Serum concentrations of miR‐122 were proposed as a marker for various inflammatory diseases, but the mechanisms driving alterations in miR‐122 serum levels are unknown.

We analysed miR‐122 serum levels and hepatic miR‐122 expression in mice after hepatic ischaemia and reperfusion (I/R) injury. These data were compared with data from mice after caecal pole ligation and puncture (CLP) procedure. To translate these data into the human, we analysed miR‐122 serum concentrations in a cohort of 223 patients with critical illness and 57 patients with cirrhosis.

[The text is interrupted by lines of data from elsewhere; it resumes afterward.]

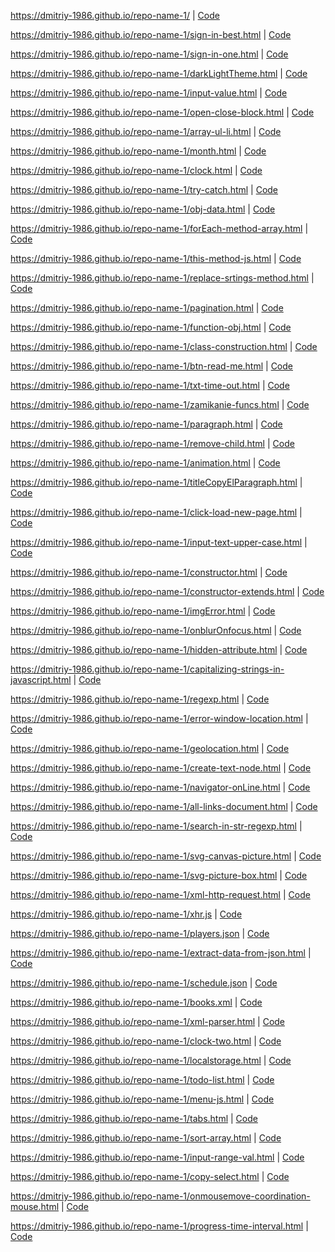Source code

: https://dmitriy-1986.github.io/repo-name-1/ | <a href="https://github.com/Dmitriy-1986/repo-name-1/blob/master/index.html">Code</a>

https://dmitriy-1986.github.io/repo-name-1/sign-in-best.html | <a href="https://github.com/Dmitriy-1986/repo-name-1/blob/master/sign-in-best.html">Code</a>

https://dmitriy-1986.github.io/repo-name-1/sign-in-one.html | <a href="https://github.com/Dmitriy-1986/repo-name-1/blob/master/sign-in-one.html">Code</a>

https://dmitriy-1986.github.io/repo-name-1/darkLightTheme.html | <a href="https://github.com/Dmitriy-1986/repo-name-1/blob/master/darkLightTheme.html">Code</a>

https://dmitriy-1986.github.io/repo-name-1/input-value.html | <a href="https://github.com/Dmitriy-1986/repo-name-1/blob/master/input-value.html">Code</a>

https://dmitriy-1986.github.io/repo-name-1/open-close-block.html | <a href="https://github.com/Dmitriy-1986/repo-name-1/blob/master/open-close-block.html">Code</a>

https://dmitriy-1986.github.io/repo-name-1/array-ul-li.html | <a href="https://github.com/Dmitriy-1986/repo-name-1/blob/master/array-ul-li.html">Code</a>

https://dmitriy-1986.github.io/repo-name-1/month.html | <a href="https://github.com/Dmitriy-1986/repo-name-1/blob/master/month.html">Code</a>

https://dmitriy-1986.github.io/repo-name-1/clock.html | <a href="https://github.com/Dmitriy-1986/repo-name-1/blob/master/clock.html">Code</a>

https://dmitriy-1986.github.io/repo-name-1/try-catch.html | <a href="https://github.com/Dmitriy-1986/repo-name-1/blob/master/try-catch.html">Code</a>

https://dmitriy-1986.github.io/repo-name-1/obj-data.html | <a href="https://github.com/Dmitriy-1986/repo-name-1/blob/master/obj-data.html">Code</a>

https://dmitriy-1986.github.io/repo-name-1/forEach-method-array.html  | <a href="https://github.com/Dmitriy-1986/repo-name-1/blob/master/forEach-method-array.html ">Code</a>

 https://dmitriy-1986.github.io/repo-name-1/this-method-js.html  | <a href="https://github.com/Dmitriy-1986/repo-name-1/blob/master/this-method-js.html ">Code</a>

https://dmitriy-1986.github.io/repo-name-1/replace-srtings-method.html  | <a href="https://github.com/Dmitriy-1986/repo-name-1/blob/master/replace-srtings-method.html ">Code</a>

https://dmitriy-1986.github.io/repo-name-1/pagination.html  | <a href="https://github.com/Dmitriy-1986/repo-name-1/blob/master/pagination.html ">Code</a> 

https://dmitriy-1986.github.io/repo-name-1/function-obj.html  | <a href="https://github.com/Dmitriy-1986/repo-name-1/blob/master/function-obj.html ">Code</a>

https://dmitriy-1986.github.io/repo-name-1/class-construction.html  | <a href="https://github.com/Dmitriy-1986/repo-name-1/blob/master/class-construction.html ">Code</a> 

https://dmitriy-1986.github.io/repo-name-1/btn-read-me.html  | <a href="https://github.com/Dmitriy-1986/repo-name-1/blob/master/btn-read-me.html ">Code</a>

https://dmitriy-1986.github.io/repo-name-1/txt-time-out.html  | <a href="https://github.com/Dmitriy-1986/repo-name-1/blob/master/txt-time-out.html ">Code</a> 

https://dmitriy-1986.github.io/repo-name-1/zamikanie-funcs.html  | <a href="https://github.com/Dmitriy-1986/repo-name-1/blob/master/zamikanie-funcs.html ">Code</a>

https://dmitriy-1986.github.io/repo-name-1/paragraph.html  | <a href="https://github.com/Dmitriy-1986/repo-name-1/blob/master/paragraph.html ">Code</a>

https://dmitriy-1986.github.io/repo-name-1/remove-child.html  | <a href="https://github.com/Dmitriy-1986/repo-name-1/blob/master/remove-child.html ">Code</a>

https://dmitriy-1986.github.io/repo-name-1/animation.html  | <a href="https://github.com/Dmitriy-1986/repo-name-1/blob/master/animation.html ">Code</a> 

https://dmitriy-1986.github.io/repo-name-1/titleCopyElParagraph.html  | <a href="https://github.com/Dmitriy-1986/repo-name-1/blob/master/titleCopyElParagraph.html ">Code</a> 

https://dmitriy-1986.github.io/repo-name-1/click-load-new-page.html  | <a href="https://github.com/Dmitriy-1986/repo-name-1/blob/master/click-load-new-page.html ">Code</a> 

https://dmitriy-1986.github.io/repo-name-1/input-text-upper-case.html  | <a href="https://github.com/Dmitriy-1986/repo-name-1/blob/master/input-text-upper-case.html ">Code</a>

https://dmitriy-1986.github.io/repo-name-1/constructor.html  | <a href="https://github.com/Dmitriy-1986/repo-name-1/blob/master/constructor.html ">Code</a>

https://dmitriy-1986.github.io/repo-name-1/constructor-extends.html  | <a href="https://github.com/Dmitriy-1986/repo-name-1/blob/master/constructor-extends.html ">Code</a>

https://dmitriy-1986.github.io/repo-name-1/imgError.html  | <a href="https://github.com/Dmitriy-1986/repo-name-1/blob/master/imgError.html ">Code</a>

https://dmitriy-1986.github.io/repo-name-1/onblurOnfocus.html  | <a href="https://github.com/Dmitriy-1986/repo-name-1/blob/master/onblurOnfocus.html ">Code</a> 

https://dmitriy-1986.github.io/repo-name-1/hidden-attribute.html  | <a href="https://github.com/Dmitriy-1986/repo-name-1/blob/master/hidden-attribute.html ">Code</a> 

https://dmitriy-1986.github.io/repo-name-1/capitalizing-strings-in-javascript.html  | <a href="https://github.com/Dmitriy-1986/repo-name-1/blob/master/capitalizing-strings-in-javascript.html ">Code</a>

https://dmitriy-1986.github.io/repo-name-1/regexp.html  | <a href="https://github.com/Dmitriy-1986/repo-name-1/blob/master/regexp.html ">Code</a>

https://dmitriy-1986.github.io/repo-name-1/error-window-location.html  | <a href="https://github.com/Dmitriy-1986/repo-name-1/blob/master/error-window-location.html ">Code</a>

https://dmitriy-1986.github.io/repo-name-1/geolocation.html  | <a href="https://github.com/Dmitriy-1986/repo-name-1/blob/master/geolocation.html ">Code</a>

https://dmitriy-1986.github.io/repo-name-1/create-text-node.html  | <a href="https://github.com/Dmitriy-1986/repo-name-1/blob/master/create-text-node.html ">Code</a> 

https://dmitriy-1986.github.io/repo-name-1/navigator-onLine.html  | <a href="https://github.com/Dmitriy-1986/repo-name-1/blob/master/navigator-onLine.html ">Code</a>

https://dmitriy-1986.github.io/repo-name-1/all-links-document.html  | <a href="https://github.com/Dmitriy-1986/repo-name-1/blob/master/all-links-document.html ">Code</a> 

https://dmitriy-1986.github.io/repo-name-1/search-in-str-regexp.html  | <a href="https://github.com/Dmitriy-1986/repo-name-1/blob/master/search-in-str-regexp.html ">Code</a>

https://dmitriy-1986.github.io/repo-name-1/svg-canvas-picture.html  | <a href="https://github.com/Dmitriy-1986/repo-name-1/blob/master/svg-canvas-picture.html ">Code</a> 

https://dmitriy-1986.github.io/repo-name-1/svg-picture-box.html  | <a href="https://github.com/Dmitriy-1986/repo-name-1/blob/master/svg-picture-box.html ">Code</a>

https://dmitriy-1986.github.io/repo-name-1/xml-http-request.html  | <a href="https://github.com/Dmitriy-1986/repo-name-1/blob/master/xml-http-request.html ">Code</a>

https://dmitriy-1986.github.io/repo-name-1/xhr.js  | <a href="https://github.com/Dmitriy-1986/repo-name-1/blob/master/xhr.js ">Code</a>

https://dmitriy-1986.github.io/repo-name-1/players.json  | <a href="https://github.com/Dmitriy-1986/repo-name-1/blob/master/players.json ">Code</a>

https://dmitriy-1986.github.io/repo-name-1/extract-data-from-json.html  | <a href="https://github.com/Dmitriy-1986/repo-name-1/blob/master/extract-data-from-json.html ">Code</a> 

https://dmitriy-1986.github.io/repo-name-1/schedule.json  | <a href="https://github.com/Dmitriy-1986/repo-name-1/blob/master/schedule.json ">Code</a>

https://dmitriy-1986.github.io/repo-name-1/books.xml  | <a href="https://github.com/Dmitriy-1986/repo-name-1/blob/master/books.xml ">Code</a>

https://dmitriy-1986.github.io/repo-name-1/xml-parser.html  | <a href="https://github.com/Dmitriy-1986/repo-name-1/blob/master/xml-parser.html ">Code</a>

https://dmitriy-1986.github.io/repo-name-1/clock-two.html  | <a href="https://github.com/Dmitriy-1986/repo-name-1/blob/master/clock-two.html ">Code</a>

https://dmitriy-1986.github.io/repo-name-1/localstorage.html  | <a href="https://github.com/Dmitriy-1986/repo-name-1/blob/master/localstorage.html ">Code</a> 

https://dmitriy-1986.github.io/repo-name-1/todo-list.html  | <a href="https://github.com/Dmitriy-1986/repo-name-1/blob/master/todo-list.html ">Code</a>

https://dmitriy-1986.github.io/repo-name-1/menu-js.html  | <a href="https://github.com/Dmitriy-1986/repo-name-1/blob/master/menu-js.html ">Code</a>

https://dmitriy-1986.github.io/repo-name-1/tabs.html  | <a href="https://github.com/Dmitriy-1986/repo-name-1/blob/master/tabs.html ">Code</a>

https://dmitriy-1986.github.io/repo-name-1/sort-array.html  | <a href="https://github.com/Dmitriy-1986/repo-name-1/blob/master/sort-array.html ">Code</a>

https://dmitriy-1986.github.io/repo-name-1/input-range-val.html  | <a href="https://github.com/Dmitriy-1986/repo-name-1/blob/master/input-range-val.html ">Code</a> 

https://dmitriy-1986.github.io/repo-name-1/copy-select.html  | <a href="https://github.com/Dmitriy-1986/repo-name-1/blob/master/copy-select.html ">Code</a>

https://dmitriy-1986.github.io/repo-name-1/onmousemove-coordination-mouse.html  | <a href="https://github.com/Dmitriy-1986/repo-name-1/blob/master/onmousemove-coordination-mouse.html ">Code</a> 

https://dmitriy-1986.github.io/repo-name-1/progress-time-interval.html  | <a href="https://github.com/Dmitriy-1986/repo-name-1/blob/master/progress-time-interval.html ">Code</a>

<!-- https://dmitriy-1986.github.io/repo-name-1/  | <a href="https://github.com/Dmitriy-1986/repo-name-1/blob/master/ ">Code</a> -->
<!-- https://dmitriy-1986.github.io/repo-name-1/  | <a href="https://github.com/Dmitriy-1986/repo-name-1/blob/master/ ">Code</a> -->
<!-- https://dmitriy-1986.github.io/repo-name-1/  | <a href="https://github.com/Dmitriy-1986/repo-name-1/blob/master/ ">Code</a> -->
<!-- https://dmitriy-1986.github.io/repo-name-1/  | <a href="https://github.com/Dmitriy-1986/repo-name-1/blob/master/ ">Code</a> -->
<!-- https://dmitriy-1986.github.io/repo-name-1/  | <a href="https://github.com/Dmitriy-1986/repo-name-1/blob/master/ ">Code</a> -->
<!-- https://dmitriy-1986.github.io/repo-name-1/  | <a href="https://github.com/Dmitriy-1986/repo-name-1/blob/master/ ">Code</a> -->
<!-- https://dmitriy-1986.github.io/repo-name-1/  | <a href="https://github.com/Dmitriy-1986/repo-name-1/blob/master/ ">Code</a> -->
<!-- https://dmitriy-1986.github.io/repo-name-1/  | <a href="https://github.com/Dmitriy-1986/repo-name-1/blob/master/ ">Code</a> -->
<!-- https://dmitriy-1986.github.io/repo-name-1/  | <a href="https://github.com/Dmitriy-1986/repo-name-1/blob/master/ ">Code</a> -->
<!-- https://dmitriy-1986.github.io/repo-name-1/  | <a href="https://github.com/Dmitriy-1986/repo-name-1/blob/master/ ">Code</a> -->
<!-- https://dmitriy-1986.github.io/repo-name-1/  | <a href="https://github.com/Dmitriy-1986/repo-name-1/blob/master/ ">Code</a> -->
<!-- https://dmitriy-1986.github.io/repo-name-1/  | <a href="https://github.com/Dmitriy-1986/repo-name-1/blob/master/ ">Code</a> -->
<!-- https://dmitriy-1986.github.io/repo-name-1/  | <a href="https://github.com/Dmitriy-1986/repo-name-1/blob/master/ ">Code</a> -->
<!-- https://dmitriy-1986.github.io/repo-name-1/  | <a href="https://github.com/Dmitriy-1986/repo-name-1/blob/master/ ">Code</a> -->
<!-- https://dmitriy-1986.github.io/repo-name-1/  | <a href="https://github.com/Dmitriy-1986/repo-name-1/blob/master/ ">Code</a> -->
<!-- https://dmitriy-1986.github.io/repo-name-1/  | <a href="https://github.com/Dmitriy-1986/repo-name-1/blob/master/ ">Code</a> -->
<!-- https://dmitriy-1986.github.io/repo-name-1/  | <a href="https://github.com/Dmitriy-1986/repo-name-1/blob/master/ ">Code</a> -->
<!-- https://dmitriy-1986.github.io/repo-name-1/  | <a href="https://github.com/Dmitriy-1986/repo-name-1/blob/master/ ">Code</a> -->
<!-- https://dmitriy-1986.github.io/repo-name-1/  | <a href="https://github.com/Dmitriy-1986/repo-name-1/blob/master/ ">Code</a> -->
<!-- https://dmitriy-1986.github.io/repo-name-1/  | <a href="https://github.com/Dmitriy-1986/repo-name-1/blob/master/ ">Code</a> -->
<!-- https://dmitriy-1986.github.io/repo-name-1/  | <a href="https://github.com/Dmitriy-1986/repo-name-1/blob/master/ ">Code</a> -->
<!-- https://dmitriy-1986.github.io/repo-name-1/  | <a href="https://github.com/Dmitriy-1986/repo-name-1/blob/master/ ">Code</a> -->
<!-- https://dmitriy-1986.github.io/repo-name-1/  | <a href="https://github.com/Dmitriy-1986/repo-name-1/blob/master/ ">Code</a> -->
<!-- https://dmitriy-1986.github.io/repo-name-1/  | <a href="https://github.com/Dmitriy-1986/repo-name-1/blob/master/ ">Code</a> -->
<!-- https://dmitriy-1986.github.io/repo-name-1/  | <a href="https://github.com/Dmitriy-1986/repo-name-1/blob/master/ ">Code</a> -->
<!-- https://dmitriy-1986.github.io/repo-name-1/  | <a href="https://github.com/Dmitriy-1986/repo-name-1/blob/master/ ">Code</a> -->
<!-- https://dmitriy-1986.github.io/repo-name-1/  | <a href="https://github.com/Dmitriy-1986/repo-name-1/blob/master/ ">Code</a> -->
<!-- https://dmitriy-1986.github.io/repo-name-1/  | <a href="https://github.com/Dmitriy-1986/repo-name-1/blob/master/ ">Code</a> -->
<!-- https://dmitriy-1986.github.io/repo-name-1/  | <a href="https://github.com/Dmitriy-1986/repo-name-1/blob/master/ ">Code</a> -->
<!-- https://dmitriy-1986.github.io/repo-name-1/  | <a href="https://github.com/Dmitriy-1986/repo-name-1/blob/master/ ">Code</a> -->
<!-- https://dmitriy-1986.github.io/repo-name-1/  | <a href="https://github.com/Dmitriy-1986/repo-name-1/blob/master/ ">Code</a> -->
<!-- https://dmitriy-1986.github.io/repo-name-1/  | <a href="https://github.com/Dmitriy-1986/repo-name-1/blob/master/ ">Code</a> -->
<!-- https://dmitriy-1986.github.io/repo-name-1/  | <a href="https://github.com/Dmitriy-1986/repo-name-1/blob/master/ ">Code</a> -->
<!-- https://dmitriy-1986.github.io/repo-name-1/  | <a href="https://github.com/Dmitriy-1986/repo-name-1/blob/master/ ">Code</a> -->
<!-- https://dmitriy-1986.github.io/repo-name-1/  | <a href="https://github.com/Dmitriy-1986/repo-name-1/blob/master/ ">Code</a> -->
<!-- https://dmitriy-1986.github.io/repo-name-1/  | <a href="https://github.com/Dmitriy-1986/repo-name-1/blob/master/ ">Code</a> -->
<!-- https://dmitriy-1986.github.io/repo-name-1/  | <a href="https://github.com/Dmitriy-1986/repo-name-1/blob/master/ ">Code</a> -->
<!-- https://dmitriy-1986.github.io/repo-name-1/  | <a href="https://github.com/Dmitriy-1986/repo-name-1/blob/master/ ">Code</a> -->
<!-- https://dmitriy-1986.github.io/repo-name-1/  | <a href="https://github.com/Dmitriy-1986/repo-name-1/blob/master/ ">Code</a> -->
<!-- https://dmitriy-1986.github.io/repo-name-1/  | <a href="https://github.com/Dmitriy-1986/repo-name-1/blob/master/ ">Code</a> -->
<!-- https://dmitriy-1986.github.io/repo-name-1/  | <a href="https://github.com/Dmitriy-1986/repo-name-1/blob/master/ ">Code</a> -->
<!-- https://dmitriy-1986.github.io/repo-name-1/  | <a href="https://github.com/Dmitriy-1986/repo-name-1/blob/master/ ">Code</a> -->
<!-- https://dmitriy-1986.github.io/repo-name-1/  | <a href="https://github.com/Dmitriy-1986/repo-name-1/blob/master/ ">Code</a> -->
<!-- https://dmitriy-1986.github.io/repo-name-1/  | <a href="https://github.com/Dmitriy-1986/repo-name-1/blob/master/ ">Code</a> -->
<!-- https://dmitriy-1986.github.io/repo-name-1/  | <a href="https://github.com/Dmitriy-1986/repo-name-1/blob/master/ ">Code</a> -->
<!-- https://dmitriy-1986.github.io/repo-name-1/  | <a href="https://github.com/Dmitriy-1986/repo-name-1/blob/master/ ">Code</a> -->
<!-- https://dmitriy-1986.github.io/repo-name-1/  | <a href="https://github.com/Dmitriy-1986/repo-name-1/blob/master/ ">Code</a> -->
<!-- https://dmitriy-1986.github.io/repo-name-1/  | <a href="https://github.com/Dmitriy-1986/repo-name-1/blob/master/ ">Code</a> -->
<!-- https://dmitriy-1986.github.io/repo-name-1/  | <a href="https://github.com/Dmitriy-1986/repo-name-1/blob/master/ ">Code</a> -->
<!-- https://dmitriy-1986.github.io/repo-name-1/  | <a href="https://github.com/Dmitriy-1986/repo-name-1/blob/master/ ">Code</a> -->
<!-- https://dmitriy-1986.github.io/repo-name-1/  | <a href="https://github.com/Dmitriy-1986/repo-name-1/blob/master/ ">Code</a> -->
<!-- https://dmitriy-1986.github.io/repo-name-1/  | <a href="https://github.com/Dmitriy-1986/repo-name-1/blob/master/ ">Code</a> -->
<!-- https://dmitriy-1986.github.io/repo-name-1/  | <a href="https://github.com/Dmitriy-1986/repo-name-1/blob/master/ ">Code</a> -->
<!-- https://dmitriy-1986.github.io/repo-name-1/  | <a href="https://github.com/Dmitriy-1986/repo-name-1/blob/master/ ">Code</a> -->
<!-- https://dmitriy-1986.github.io/repo-name-1/  | <a href="https://github.com/Dmitriy-1986/repo-name-1/blob/master/ ">Code</a> -->
<!-- https://dmitriy-1986.github.io/repo-name-1/  | <a href="https://github.com/Dmitriy-1986/repo-name-1/blob/master/ ">Code</a> -->
<!-- https://dmitriy-1986.github.io/repo-name-1/  | <a href="https://github.com/Dmitriy-1986/repo-name-1/blob/master/ ">Code</a> -->
<!-- https://dmitriy-1986.github.io/repo-name-1/  | <a href="https://github.com/Dmitriy-1986/repo-name-1/blob/master/ ">Code</a> -->
<!-- https://dmitriy-1986.github.io/repo-name-1/  | <a href="https://github.com/Dmitriy-1986/repo-name-1/blob/master/ ">Code</a> -->
<!-- https://dmitriy-1986.github.io/repo-name-1/  | <a href="https://github.com/Dmitriy-1986/repo-name-1/blob/master/ ">Code</a> -->
<!-- https://dmitriy-1986.github.io/repo-name-1/  | <a href="https://github.com/Dmitriy-1986/repo-name-1/blob/master/ ">Code</a> -->
<!-- https://dmitriy-1986.github.io/repo-name-1/  | <a href="https://github.com/Dmitriy-1986/repo-name-1/blob/master/ ">Code</a> -->
<!-- https://dmitriy-1986.github.io/repo-name-1/  | <a href="https://github.com/Dmitriy-1986/repo-name-1/blob/master/ ">Code</a> -->
<!-- https://dmitriy-1986.github.io/repo-name-1/  | <a href="https://github.com/Dmitriy-1986/repo-name-1/blob/master/ ">Code</a> -->
<!-- https://dmitriy-1986.github.io/repo-name-1/  | <a href="https://github.com/Dmitriy-1986/repo-name-1/blob/master/ ">Code</a> -->
<!-- https://dmitriy-1986.github.io/repo-name-1/  | <a href="https://github.com/Dmitriy-1986/repo-name-1/blob/master/ ">Code</a> -->
<!-- https://dmitriy-1986.github.io/repo-name-1/  | <a href="https://github.com/Dmitriy-1986/repo-name-1/blob/master/ ">Code</a> -->
<!-- https://dmitriy-1986.github.io/repo-name-1/  | <a href="https://github.com/Dmitriy-1986/repo-name-1/blob/master/ ">Code</a> -->
<!-- https://dmitriy-1986.github.io/repo-name-1/  | <a href="https://github.com/Dmitriy-1986/repo-name-1/blob/master/ ">Code</a> -->
<!-- https://dmitriy-1986.github.io/repo-name-1/  | <a href="https://github.com/Dmitriy-1986/repo-name-1/blob/master/ ">Code</a> -->
<!-- https://dmitriy-1986.github.io/repo-name-1/  | <a href="https://github.com/Dmitriy-1986/repo-name-1/blob/master/ ">Code</a> -->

We detected strongly elevated levels of miR‐122 in mice after hepatic I/R injury. miR‐122‐concentrations correlated with the degree of liver damage according to AST/ALT and were associated with the presence of hepatic cell death detected by TUNEL staining. miR‐122 levels were elevated in the cellular supernatants in an in vitro model of hepatocyte injury, supporting the hypothesis that the passive release of miR‐122 represents a surrogate for hepatocyte death in liver injury. Moreover, miR‐122 levels were almost normal in patients with cirrhosis without ongoing liver damage, but were elevated when liver injury was present. In contrast to previous assumptions, miR‐122‐concentrations were independent of the presence of infection/sepsis in mice or human patients. miR‐122 levels did not correlate with disease severity or mortality in critically ill patients. In contrast, serum miR‐122 levels strictly correlated with the presence of hepatic injury in these patients.

In mice and humans, miR‐122 levels represent an independent and potent marker of ongoing liver injury and hepatic cell death regardless of the underlying disease.